Name: Birr. Job: Stadtbilderklärer.

Wovon viele Autoren nur träumen – bei Tilman Birr hat es auf Anhieb geklappt. Sein Buch erscheint in einem großen Verlag, noch dazu als Hardcover. Doch eigentlich wundert das nicht. Tilman Birr ist seit Jahr und Tag in Wort und Text zu Hause: zunächst auf Lesebühnen in Frankfurt am Main, später mit einem eigenen Kabarett-Programm. Und auch in Berlin Lesebühnen- und Slam-Poetry-Autor und ……. Stadtbilderklärer. Aus seinen Erlebnissen als Berliner Stadtführer hat er ein Buch gemacht: On se left you see se Siegessäule – Erlebnisse mit Bayern, die nicht Deutsch sprechen, erbosten Senioren und gelangweilten Schülern …

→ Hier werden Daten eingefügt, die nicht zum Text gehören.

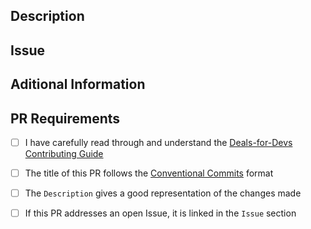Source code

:<!-- Thank you for offering your contribution with Deals for Devs! -->

## Description
<!-- Briefly explain what this PRs purpose is. -->

## Issue
<!-- If this PR is related to a specific issue # please list that here. (e.g - "Closes: XXXX") -->

## Aditional Information
<!-- This can be any comments you feel are necessary to share or even images that may be useful. -->

## PR Requirements
<!-- Within the [ ] remove the space with an x -->
- [ ] I have carefully read through and understand the [Deals-for-Devs Contributing Guide](https://github.com/Learn-Build-Teach/deals-for-devs/blob/dev/.github/contributing.md)
- [ ] The title of this PR follows the [Conventional Commits](https://www.conventionalcommits.org/en/v1.0.0/#summary) format
- [ ] The `Description` gives a good representation of the changes made
- [ ] If this PR addresses an open Issue, it is linked in the `Issue` section


<!-- Once again we thank you for your time and effort in helping us alongside this open source project! -->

Was Birr in seinem Buch erzählt ist unterhaltsam. Ja, ja, so sind sie, die Touris.
Doch wie sieht`s mit den Berlinern aus? Tilman Birr hat uns einen Slam-Text über seinem Friedrichshainer Heimat-Kiez zur Verfügung gestellt. Oh weh!

Der Weg zur Bahn (dritte Version)

Ich ziehe die Wohnungstür hinter mir zu. Aus der Einzimmerwohnung nebenan scheppert und dumpft es wieder, denn dort wohnt ein Herr, der eigentlich weniger Herr und mehr Typ ist, und dieser Typ stellte sich mir einst vor mit den Worten: „Ich bin Electro-DJ.“

Armer Typ, dachte ich da. Elektronisches Geumpfe hat sich ja schon in alle Lebensbereiche gefressen, so wie die Treue zum Geliebten Führer in Nordkorea oder der Nationalismus in einem Land, das mit -stan aufhört, und jetzt sogar in meinen Nachbarn. Klassische Wochenendfrage eines beliebigen Bekannten: „Kommst du heute abend mit nach Kreuzberg/Friedrichshain/in so ein stillgelegtes Heizkraftwerk in Köpenick? Da ist Eröffnung von einem Projektraum/die Insolvenzeröffnung meiner Galerie/ein Poetry Slam zum Thema innovative Nachhaltigkeit/eine Bewährungsanhörung/ein guatemaltekisches Kurzfilm- und Ausdruckstanzfestival und danach legt noch ein Electro-DJ auf.“

Nirgends kann man hingehen, ohne befürchten zu müssen, dass danach noch ein Electro-DJ auflegt. In Kneipen, an Currywurstbuden, ja selbst im Park ist man davor nicht sicher. Auf der Friedrichshainer Modersohnbrücke stehen abends zweihundert Leute und trinken Bier und damit das nicht zu entspannt ist, macht es aus einer Anlage Umpfz Umpfz.

Die Herren tragen ein Feinrippunterhemd und einen schmalkrempigen Hut, der aussieht, als hätten sie ihn selbst aus dem Jakett eines Fernsehkommissars der Achtzigerjahre genäht, und geben sich Mühe, schlechtes Deutsch zu sprechen, obwohl sie aus Pirmasens oder Oberhausen kommen.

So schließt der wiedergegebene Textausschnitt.